AIM OF THE TASK – A word-for-word restatement of the full listing is required.

**** DATA SHOWN

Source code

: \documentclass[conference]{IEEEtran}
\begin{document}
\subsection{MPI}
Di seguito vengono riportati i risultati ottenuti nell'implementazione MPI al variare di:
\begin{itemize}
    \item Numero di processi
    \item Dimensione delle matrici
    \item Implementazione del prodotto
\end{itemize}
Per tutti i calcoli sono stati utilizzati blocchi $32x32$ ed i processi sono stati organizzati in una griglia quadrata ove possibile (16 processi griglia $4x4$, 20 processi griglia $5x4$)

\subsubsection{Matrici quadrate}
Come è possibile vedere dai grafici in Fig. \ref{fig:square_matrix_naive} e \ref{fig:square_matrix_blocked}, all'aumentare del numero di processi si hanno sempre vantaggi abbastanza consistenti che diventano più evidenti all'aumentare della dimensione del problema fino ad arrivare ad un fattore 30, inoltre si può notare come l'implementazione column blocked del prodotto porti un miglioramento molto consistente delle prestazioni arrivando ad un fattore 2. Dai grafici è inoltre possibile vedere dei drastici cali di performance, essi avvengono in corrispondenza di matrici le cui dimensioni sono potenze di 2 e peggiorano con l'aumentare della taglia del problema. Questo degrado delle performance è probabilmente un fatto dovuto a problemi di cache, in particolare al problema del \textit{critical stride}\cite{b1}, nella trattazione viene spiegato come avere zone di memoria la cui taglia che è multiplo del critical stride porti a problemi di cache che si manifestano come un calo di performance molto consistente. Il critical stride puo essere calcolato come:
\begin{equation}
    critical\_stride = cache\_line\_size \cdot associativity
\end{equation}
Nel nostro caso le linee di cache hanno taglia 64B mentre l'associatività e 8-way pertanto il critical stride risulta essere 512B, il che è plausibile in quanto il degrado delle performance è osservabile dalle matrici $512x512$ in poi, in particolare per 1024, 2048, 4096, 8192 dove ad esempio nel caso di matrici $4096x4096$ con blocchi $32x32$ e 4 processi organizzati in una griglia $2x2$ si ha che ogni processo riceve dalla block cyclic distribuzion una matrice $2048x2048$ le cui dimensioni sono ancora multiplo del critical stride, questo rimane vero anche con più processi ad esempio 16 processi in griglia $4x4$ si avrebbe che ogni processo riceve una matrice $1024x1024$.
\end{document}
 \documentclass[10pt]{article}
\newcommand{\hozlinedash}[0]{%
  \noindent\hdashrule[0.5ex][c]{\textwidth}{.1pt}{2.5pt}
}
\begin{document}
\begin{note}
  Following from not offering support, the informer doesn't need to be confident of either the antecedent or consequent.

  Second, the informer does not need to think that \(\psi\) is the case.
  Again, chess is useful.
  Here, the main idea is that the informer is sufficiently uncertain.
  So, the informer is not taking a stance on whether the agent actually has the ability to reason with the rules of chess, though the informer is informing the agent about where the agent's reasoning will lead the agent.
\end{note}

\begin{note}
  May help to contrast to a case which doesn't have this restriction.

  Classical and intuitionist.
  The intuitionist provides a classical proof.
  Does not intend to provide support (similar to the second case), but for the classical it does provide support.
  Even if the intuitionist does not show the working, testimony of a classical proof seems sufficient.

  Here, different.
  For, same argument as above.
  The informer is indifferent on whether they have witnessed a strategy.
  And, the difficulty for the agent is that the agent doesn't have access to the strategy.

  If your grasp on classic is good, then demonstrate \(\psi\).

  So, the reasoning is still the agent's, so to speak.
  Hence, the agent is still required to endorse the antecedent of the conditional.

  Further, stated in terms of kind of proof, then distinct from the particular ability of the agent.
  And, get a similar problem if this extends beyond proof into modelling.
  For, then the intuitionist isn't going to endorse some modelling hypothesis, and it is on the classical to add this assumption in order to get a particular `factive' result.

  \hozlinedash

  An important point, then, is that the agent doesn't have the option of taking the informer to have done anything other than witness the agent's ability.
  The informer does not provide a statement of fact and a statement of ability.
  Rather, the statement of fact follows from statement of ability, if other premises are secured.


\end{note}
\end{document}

********

RESULT OF THE TASK –
Source code

: \documentclass[conference]{IEEEtran}
\begin{document}
\subsection{MPI}
Di seguito vengono riportati i risultati ottenuti nell'implementazione MPI al variare di:
\begin{itemize}
    \item Numero di processi
    \item Dimensione delle matrici
    \item Implementazione del prodotto
\end{itemize}
Per tutti i calcoli sono stati utilizzati blocchi $32x32$ ed i processi sono stati organizzati in una griglia quadrata ove possibile (16 processi griglia $4x4$, 20 processi griglia $5x4$)

\subsubsection{Matrici quadrate}
Come è possibile vedere dai grafici in Fig. \ref{fig:square_matrix_naive} e \ref{fig:square_matrix_blocked}, all'aumentare del numero di processi si hanno sempre vantaggi abbastanza consistenti che diventano più evidenti all'aumentare della dimensione del problema fino ad arrivare ad un fattore 30, inoltre si può notare come l'implementazione column blocked del prodotto porti un miglioramento molto consistente delle prestazioni arrivando ad un fattore 2. Dai grafici è inoltre possibile vedere dei drastici cali di performance, essi avvengono in corrispondenza di matrici le cui dimensioni sono potenze di 2 e peggiorano con l'aumentare della taglia del problema. Questo degrado delle performance è probabilmente un fatto dovuto a problemi di cache, in particolare al problema del \textit{critical stride}\cite{b1}, nella trattazione viene spiegato come avere zone di memoria la cui taglia che è multiplo del critical stride porti a problemi di cache che si manifestano come un calo di performance molto consistente. Il critical stride puo essere calcolato come:
\begin{equation}
    critical\_stride = cache\_line\_size \cdot associativity
\end{equation}
Nel nostro caso le linee di cache hanno taglia 64B mentre l'associatività e 8-way pertanto il critical stride risulta essere 512B, il che è plausibile in quanto il degrado delle performance è osservabile dalle matrici $512x512$ in poi, in particolare per 1024, 2048, 4096, 8192 dove ad esempio nel caso di matrici $4096x4096$ con blocchi $32x32$ e 4 processi organizzati in una griglia $2x2$ si ha che ogni processo riceve dalla block cyclic distribuzion una matrice $2048x2048$ le cui dimensioni sono ancora multiplo del critical stride, questo rimane vero anche con più processi ad esempio 16 processi in griglia $4x4$ si avrebbe che ogni processo riceve una matrice $1024x1024$.
\end{document}
 \documentclass[10pt]{article}
\newcommand{\hozlinedash}[0]{%
  \noindent\hdashrule[0.5ex][c]{\textwidth}{.1pt}{2.5pt}
}
\begin{document}
\begin{note}
  Following from not offering support, the informer doesn't need to be confident of either the antecedent or consequent.

  Second, the informer does not need to think that \(\psi\) is the case.
  Again, chess is useful.
  Here, the main idea is that the informer is sufficiently uncertain.
  So, the informer is not taking a stance on whether the agent actually has the ability to reason with the rules of chess, though the informer is informing the agent about where the agent's reasoning will lead the agent.
\end{note}

\begin{note}
  May help to contrast to a case which doesn't have this restriction.

  Classical and intuitionist.
  The intuitionist provides a classical proof.
  Does not intend to provide support (similar to the second case), but for the classical it does provide support.
  Even if the intuitionist does not show the working, testimony of a classical proof seems sufficient.

  Here, different.
  For, same argument as above.
  The informer is indifferent on whether they have witnessed a strategy.
  And, the difficulty for the agent is that the agent doesn't have access to the strategy.

  If your grasp on classic is good, then demonstrate \(\psi\).

  So, the reasoning is still the agent's, so to speak.
  Hence, the agent is still required to endorse the antecedent of the conditional.

  Further, stated in terms of kind of proof, then distinct from the particular ability of the agent.
  And, get a similar problem if this extends beyond proof into modelling.
  For, then the intuitionist isn't going to endorse some modelling hypothesis, and it is on the classical to add this assumption in order to get a particular `factive' result.

  \hozlinedash

  An important point, then, is that the agent doesn't have the option of taking the informer to have done anything other than witness the agent's ability.
  The informer does not provide a statement of fact and a statement of ability.
  Rather, the statement of fact follows from statement of ability, if other premises are secured.


\end{note}
\end{document}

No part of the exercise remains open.